1990’lı yıllarda Bosna’da tıp eğitimi alan çocuk doktoru, çatışmaların başlaması üzerine Gazze bölgesindeki bir hastanede çalışmaya gönüllü oldu.
Bazı korkunç şeyler gördü; Hamileliğin dokuzuncu evliliğinde öldürülen bir kadın da dahil.
“Bebeğimizi kurtarmak için sezaryen yaptık. Anne ise başarının getirdiği darbe sonucu hayatlarını kaybetti.”

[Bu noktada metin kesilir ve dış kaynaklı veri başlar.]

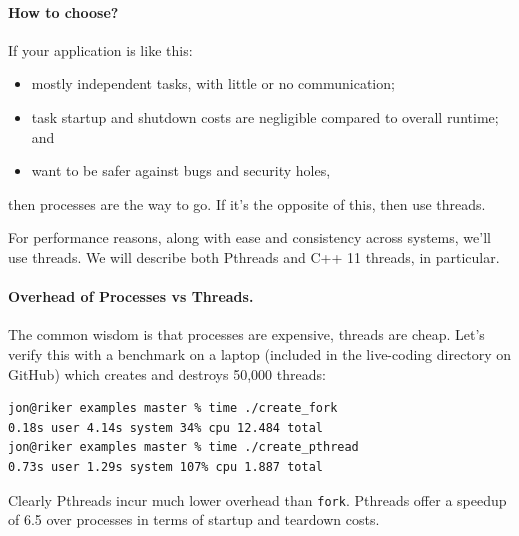 \paragraph{How to choose?}
  If your application is like this:
  \begin{itemize}
    \item mostly independent tasks, with little or no communication;
    \item task startup and shutdown costs are negligible compared to overall runtime; and
    \item want to be safer against bugs and security holes,
  \end{itemize}
then processes are the way to go. If it's the opposite of this, then use threads.

For performance reasons, along with ease and consistency across systems, we'll use threads. We will describe both Pthreads and C++ 11 threads, in particular.

\paragraph{Overhead of Processes vs Threads.} The common wisdom is that processes are
expensive, threads are cheap. Let's verify this with a benchmark on a
laptop (included in the live-coding directory on GitHub) which creates and destroys 50,000 threads:
  \begin{lstlisting}[basicstyle=\scriptsize]
jon@riker examples master % time ./create_fork 
0.18s user 4.14s system 34% cpu 12.484 total
jon@riker examples master % time ./create_pthread 
0.73s user 1.29s system 107% cpu 1.887 total
  \end{lstlisting}

Clearly Pthreads incur much lower overhead than {\tt fork}. Pthreads
offer a speedup of 6.5 over processes in terms of startup and teardown costs.








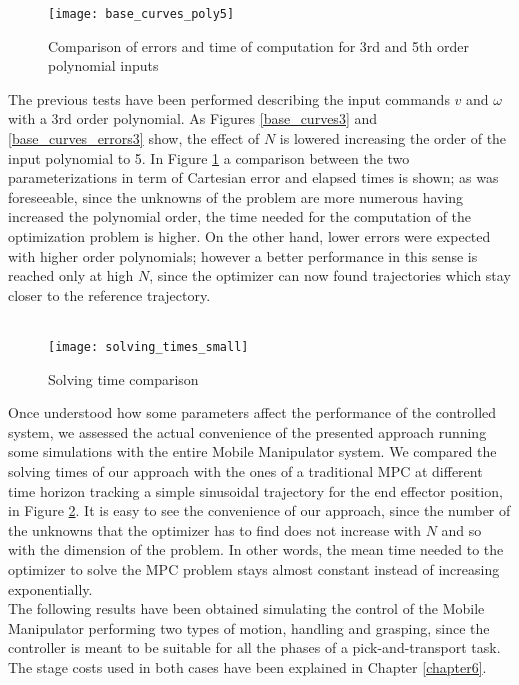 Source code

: \begin{figure}[h!]
\centering
\texttt{[image: base\_curves\_poly5]}
\caption{Comparison of errors and time of computation for 3rd and 5th order polynomial inputs}
\label{base_curves_poly5}
\end{figure}
The previous tests have been performed describing the input commands $v$ and $\omega$ with a 3rd order polynomial. As Figures \ref{base_curves3} and \ref{base_curves_errors3} show, the effect of $N$ is lowered increasing the order of the input polynomial to 5. In Figure \ref{base_curves_poly5} a comparison between the two parameterizations in term of Cartesian error and elapsed times is shown; as was foreseeable, since the unknowns of the problem are more numerous having increased the polynomial order, the time needed for the computation of the optimization problem is higher. On the other hand, lower errors were expected with higher order polynomials; however a better performance in this sense is reached only at high $N$, since the optimizer can now found trajectories which stay closer to the reference trajectory.
\\\\
\begin{figure}[h!]
\centering
\texttt{[image: solving\_times\_small]}
\caption{Solving time comparison}
\label{solving_times}
\end{figure}
Once understood how some parameters affect the performance of the controlled system, we assessed the actual convenience of the presented approach running some simulations with the entire Mobile Manipulator system. We compared the solving times of our approach with the ones of a traditional MPC at different time horizon tracking a simple sinusoidal trajectory for the end effector position, in Figure \ref{solving_times}. It is easy to see the convenience of our approach, since the number of the unknowns that the optimizer has to find does not increase with $N$ and so with the dimension of the problem. In other words, the mean time needed to the optimizer to solve the MPC problem stays almost constant instead of increasing exponentially.\\
The following results have been obtained simulating the control of the Mobile Manipulator performing two types of motion, handling and grasping, since the controller is meant to be suitable for all the phases of a pick-and-transport task. The stage costs used in both cases have been explained in Chapter \ref{chapter6}.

Hastanedeki koşullar çok hızlı bir şekilde istikrarsızlaştı. “İlaç yok, anestezisiz ameliyatlar, ampütasyonlar, yıkanacak, sterilize edilecek su yok…” diyor.
Savaş, “cesetlerin ve yaralıların gelişmesini yoğunlaştırdı” ve doktor daha fazla dayanamadı.
Bosna’da ayrılırken Boşnak vatandaşlığı için eşi, üç kızı ve 17 yaşındaki oğluyla birlikte hayatta kalanlar evden ayrıldılar.
“Tam bilgilerin” durumunda kaçarken, ayrılmayı daha da zorlaştırdı.
Aynı zamanda büyük çocukları Ali’nin Temmuz 2014’te, Hamas ile İsrail arasında Temmuz 2014’te yaşanan bir önceki alevlenme sırasında bir füzeyle bombalandığı yerdi.
Şahin, “Ali bugün 23 yaşında” diyor.
Doktor, gözyaşlarını tutamayarak, “Gazze’de yaşananların küresel bir zararı olduğunu söylüyor.
“Dünya, çocuklar ve kadınlarla dolu yıkıntıları canlı yıkımını izliyor, hava henüz sıcakken akan kanı izliyor ve hiçbir şey yapmıyor. Bu adil değil.”